On Thu, Oct 20, 2022 at 8:31 PM Ævar Arnfjörð Bjarmason
<avarab@xxxxxxxxx> wrote:
>
>
> On Thu, Oct 20 2022, Calvin Wan wrote:
>
> > Add pipe_output_fn as an optionally set function in
> > run_process_parallel_opts. If set, output from each child process is
> > first separately stored in 'out' and then piped to the callback
> > function when the child process finishes to allow for separate parsing.
>
> The "when[...]finish[ed]" here seems a bit odd to me. Why isn't the API
> to just stream this to callbacks as it comes in.
>
> Then if a caller only cares about the output at the very end they can
> manage that state between their streaming callbacks and "finish"
> callback, i.e. buffer it & flush it themselves.

That's a good idea. This also lets me remove the 'out' variable from
parallel_process.children.

>
> > diff --git a/run-command.c b/run-command.c
> > index c772acd743..03787bc7f5 100644
> > --- a/run-command.c
> > +++ b/run-command.c
> > @@ -1503,6 +1503,7 @@ struct parallel_processes {
> >               enum child_state state;
> >               struct child_process process;
> >               struct strbuf err;
> > +             struct strbuf out;
> >               void *data;
> >       } *children;
> >       /*
> > @@ -1560,6 +1561,9 @@ static void pp_init(struct parallel_processes *pp,
> >
> >       if (!opts->get_next_task)
> >               BUG("you need to specify a get_next_task function");
> > +
> > +     if (opts->pipe_output && opts->ungroup)
> > +             BUG("pipe_output and ungroup are incompatible with each other");
> >
> >       CALLOC_ARRAY(pp->children, n);
> >       if (!opts->ungroup)
> > @@ -1567,6 +1571,8 @@ static void pp_init(struct parallel_processes *pp,
> >
> >       for (size_t i = 0; i < n; i++) {
> >               strbuf_init(&pp->children[i].err, 0);
> > +             if (opts->pipe_output)
> > +                     strbuf_init(&pp->children[i].out, 0);
>
> Even if we're not using this, let's init it for simplicity.
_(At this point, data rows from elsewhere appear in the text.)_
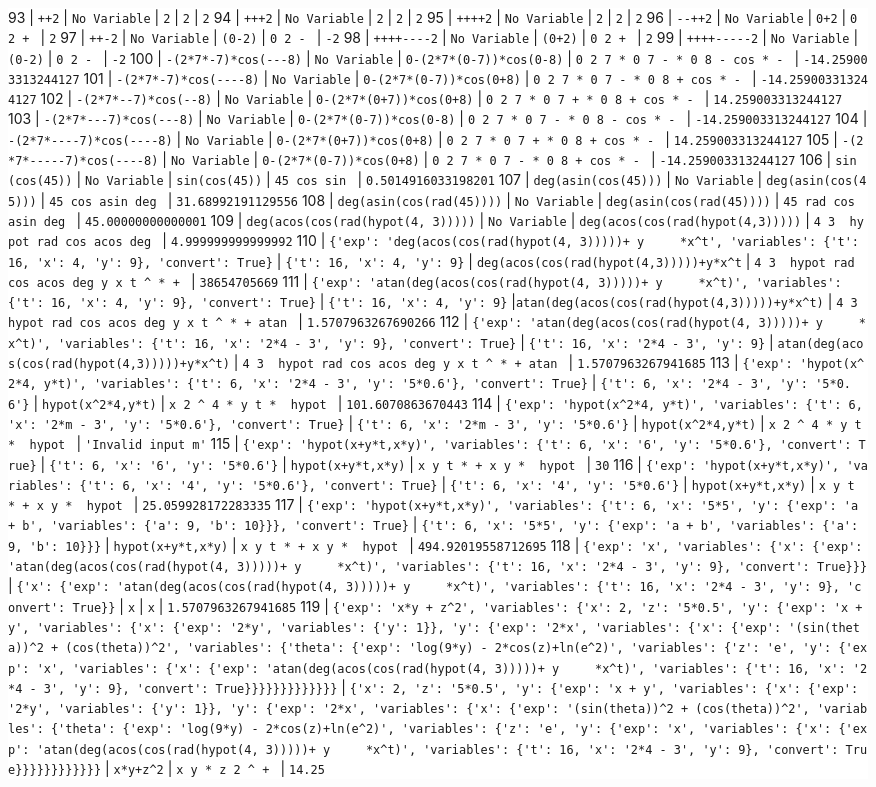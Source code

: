 93 | `++2` | `No Variable` | `2` | `2` | `2`
94 | `+++2` | `No Variable` | `2` | `2` | `2`
95 | `++++2` | `No Variable` | `2` | `2` | `2`
96 | `--++2` | `No Variable` | `0+2` | `0 2 + ` | `2`
97 | `++-2` | `No Variable` | `(0-2)` | ` 0 2 -  ` | `-2`
98 | `++++----2` | `No Variable` | `(0+2)` | ` 0 2 +  ` | `2`
99 | `++++-----2` | `No Variable` | `(0-2)` | ` 0 2 -  ` | `-2`
100 | `-(2*7*-7)*cos(---8)` | `No Variable` | `0-(2*7*(0-7))*cos(0-8)` | `0 2 7 * 0 7 - * 0 8 - cos * - ` | `-14.259003313244127`
101 | `-(2*7*-7)*cos(----8)` | `No Variable` | `0-(2*7*(0-7))*cos(0+8)` | `0 2 7 * 0 7 - * 0 8 + cos * - ` | `-14.259003313244127`
102 | `-(2*7*--7)*cos(--8)` | `No Variable` | `0-(2*7*(0+7))*cos(0+8)` | `0 2 7 * 0 7 + * 0 8 + cos * - ` | `14.259003313244127`
103 | `-(2*7*---7)*cos(---8)` | `No Variable` | `0-(2*7*(0-7))*cos(0-8)` | `0 2 7 * 0 7 - * 0 8 - cos * - ` | `-14.259003313244127`
104 | `-(2*7*----7)*cos(----8)` | `No Variable` | `0-(2*7*(0+7))*cos(0+8)` | `0 2 7 * 0 7 + * 0 8 + cos * - ` | `14.259003313244127`
105 | `-(2*7*-----7)*cos(----8)` | `No Variable` | `0-(2*7*(0-7))*cos(0+8)` | `0 2 7 * 0 7 - * 0 8 + cos * - ` | `-14.259003313244127`
106 | `sin(cos(45))` | `No Variable` | `sin(cos(45))` | `45 cos sin ` | `0.5014916033198201`
107 | `deg(asin(cos(45)))` | `No Variable` | `deg(asin(cos(45)))` | `45 cos asin deg ` | `31.68992191129556`
108 | `deg(asin(cos(rad(45))))` | `No Variable` | `deg(asin(cos(rad(45))))` | `45 rad cos asin deg ` | `45.00000000000001`
109 | `deg(acos(cos(rad(hypot(4, 3)))))` | `No Variable` | `deg(acos(cos(rad(hypot(4,3)))))` | `4 3  hypot rad cos acos deg ` | `4.999999999999992`
110 | `{'exp': 'deg(acos(cos(rad(hypot(4, 3)))))+ y     *x^t', 'variables': {'t': 16, 'x': 4, 'y': 9}, 'convert': True}` | `{'t': 16, 'x': 4, 'y': 9}` | `deg(acos(cos(rad(hypot(4,3)))))+y*x^t` | `4 3  hypot rad cos acos deg y x t ^ * + ` | `38654705669`
111 | `{'exp': 'atan(deg(acos(cos(rad(hypot(4, 3)))))+ y     *x^t)', 'variables': {'t': 16, 'x': 4, 'y': 9}, 'convert': True}` | `{'t': 16, 'x': 4, 'y': 9}` |`atan(deg(acos(cos(rad(hypot(4,3)))))+y*x^t)` | `4 3  hypot rad cos acos deg y x t ^ * + atan ` | `1.5707963267690266`
112 | `{'exp': 'atan(deg(acos(cos(rad(hypot(4, 3)))))+ y     *x^t)', 'variables': {'t': 16, 'x': '2*4 - 3', 'y': 9}, 'convert': True}` | `{'t': 16, 'x': '2*4 - 3', 'y': 9}` | `atan(deg(acos(cos(rad(hypot(4,3)))))+y*x^t)` | `4 3  hypot rad cos acos deg y x t ^ * + atan ` | `1.5707963267941685`
113 | `{'exp': 'hypot(x^2*4, y*t)', 'variables': {'t': 6, 'x': '2*4 - 3', 'y': '5*0.6'}, 'convert': True}` | `{'t': 6, 'x': '2*4 - 3', 'y': '5*0.6'}` | `hypot(x^2*4,y*t)` | `x 2 ^ 4 * y t *  hypot ` | `101.6070863670443`
114 | `{'exp': 'hypot(x^2*4, y*t)', 'variables': {'t': 6, 'x': '2*m - 3', 'y': '5*0.6'}, 'convert': True}` | `{'t': 6, 'x': '2*m - 3', 'y': '5*0.6'}` | `hypot(x^2*4,y*t)` | `x 2 ^ 4 * y t *  hypot ` | `'Invalid input m'`
115 | `{'exp': 'hypot(x+y*t,x*y)', 'variables': {'t': 6, 'x': '6', 'y': '5*0.6'}, 'convert': True}` | `{'t': 6, 'x': '6', 'y': '5*0.6'}` | `hypot(x+y*t,x*y)` | `x y t * + x y *  hypot ` | `30`
116 | `{'exp': 'hypot(x+y*t,x*y)', 'variables': {'t': 6, 'x': '4', 'y': '5*0.6'}, 'convert': True}` | `{'t': 6, 'x': '4', 'y': '5*0.6'}` | `hypot(x+y*t,x*y)` | `x y t * + x y *  hypot ` | `25.059928172283335`
117 | `{'exp': 'hypot(x+y*t,x*y)', 'variables': {'t': 6, 'x': '5*5', 'y': {'exp': 'a + b', 'variables': {'a': 9, 'b': 10}}}, 'convert': True}` | `{'t': 6, 'x': '5*5', 'y': {'exp': 'a + b', 'variables': {'a': 9, 'b': 10}}}` | `hypot(x+y*t,x*y)` | `x y t * + x y *  hypot ` | `494.92019558712695`
118 | `{'exp': 'x', 'variables': {'x': {'exp': 'atan(deg(acos(cos(rad(hypot(4, 3)))))+ y     *x^t)', 'variables': {'t': 16, 'x': '2*4 - 3', 'y': 9}, 'convert': True}}}` | `{'x': {'exp': 'atan(deg(acos(cos(rad(hypot(4, 3)))))+ y     *x^t)', 'variables': {'t': 16, 'x': '2*4 - 3', 'y': 9}, 'convert': True}}` | `x` | `x` | `1.5707963267941685`
119 | `{'exp': 'x*y + z^2', 'variables': {'x': 2, 'z': '5*0.5', 'y': {'exp': 'x + y', 'variables': {'x': {'exp': '2*y', 'variables': {'y': 1}}, 'y': {'exp': '2*x', 'variables': {'x': {'exp': '(sin(theta))^2 + (cos(theta))^2', 'variables': {'theta': {'exp': 'log(9*y) - 2*cos(z)+ln(e^2)', 'variables': {'z': 'e', 'y': {'exp': 'x', 'variables': {'x': {'exp': 'atan(deg(acos(cos(rad(hypot(4, 3)))))+ y     *x^t)', 'variables': {'t': 16, 'x': '2*4 - 3', 'y': 9}, 'convert': True}}}}}}}}}}}}}` | `{'x': 2, 'z': '5*0.5', 'y': {'exp': 'x + y', 'variables': {'x': {'exp': '2*y', 'variables': {'y': 1}}, 'y': {'exp': '2*x', 'variables': {'x': {'exp': '(sin(theta))^2 + (cos(theta))^2', 'variables': {'theta': {'exp': 'log(9*y) - 2*cos(z)+ln(e^2)', 'variables': {'z': 'e', 'y': {'exp': 'x', 'variables': {'x': {'exp': 'atan(deg(acos(cos(rad(hypot(4, 3)))))+ y     *x^t)', 'variables': {'t': 16, 'x': '2*4 - 3', 'y': 9}, 'convert': True}}}}}}}}}}}}` | `x*y+z^2` | `x y * z 2 ^ + ` | `14.25`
We don't use
> the "err" with ungroup and we're init-ing that, and...

ack.

>
> >               child_process_init(&pp->children[i].process);
> >               if (pp->pfd) {
> >                       pp->pfd[i].events = POLLIN | POLLHUP;
> > @@ -1586,6 +1592,7 @@ static void pp_cleanup(struct parallel_processes *pp,
> >       trace_printf("run_processes_parallel: done");
> >       for (size_t i = 0; i < opts->processes; i++) {
> >               strbuf_release(&pp->children[i].err);
> > +             strbuf_release(&pp->children[i].out);
>
> ...here you're strbuf_relese()-ing a string that was never init'd, it's
> not segfaulting because we check sb->alloc, and since we calloc'd this
> whole thing it'll be 0, but let's just init it so it's a proper strbuf
> (with slopbuf). It's cheap.

ack.

> > +/**
> > + * This callback is called on every child process that finished processing.
> > + *
> > + * "struct strbuf *process_out" contains the output from the finished child
> > + * process.
> > + *
> > + * pp_cb is the callback cookie as passed into run_processes_parallel,
> > + * pp_task_cb is the callback cookie as passed into get_next_task_fn.
> > + *
> > + * This function is incompatible with "ungroup"
> > + */
> > +typedef void (*pipe_output_fn)(struct strbuf *process_out,
> > +                            void *pp_cb,
> > +                            void *pp_task_cb);
> > +
> >  /**
> >   * This callback is called on every child process that finished processing.
> >   *
> > @@ -493,6 +508,12 @@ struct run_process_parallel_opts
> >        */
> >       start_failure_fn start_failure;
> >
> > +     /**
> > +      * pipe_output: See pipe_output_fn() above. This should be
> > +      * NULL unless process specific output is needed
> > +      */
> > +     pipe_output_fn pipe_output;
> > +
> >       /**
> >        * task_finished: See task_finished_fn() above. This can be
> >        * NULL to omit any special handling.
> > diff --git a/t/helper/test-run-command.c b/t/helper/test-run-command.c
> > index 3ecb830f4a..e9b41419a0 100644
> > --- a/t/helper/test-run-command.c
> > +++ b/t/helper/test-run-command.c
> > @@ -52,6 +52,13 @@ static int no_job(struct child_process *cp,
> >       return 0;
> >  }
> >
> > +static void pipe_output(struct strbuf *process_out,
> > +                     void *pp_cb,
> > +                     void *pp_task_cb)
> > +{
> > +     fprintf(stderr, "%s", process_out->buf);
>
> maybe print this with split lines prefixed with something so wour tests
> can see that something actually happened here, & test-cmp it so we can
> see what went where, as opposed to...
>
> > +test_expect_success 'run_command runs in parallel with more jobs available than tasks --pipe-output' '
> > +     test-tool run-command --pipe-output run-command-parallel 5 sh -c "printf \"%s\n%s\n\" Hello World" >out 2>err &&
> > +     test_must_be_empty out &&
> > +     test_line_count = 20 err
> > +'
>
> Just checking the number of lines, which seems to leave a lot of leeway
> for the output being mixed up in all sorts of ways & the test to still
> pass..
>
> (ditto below)

ack.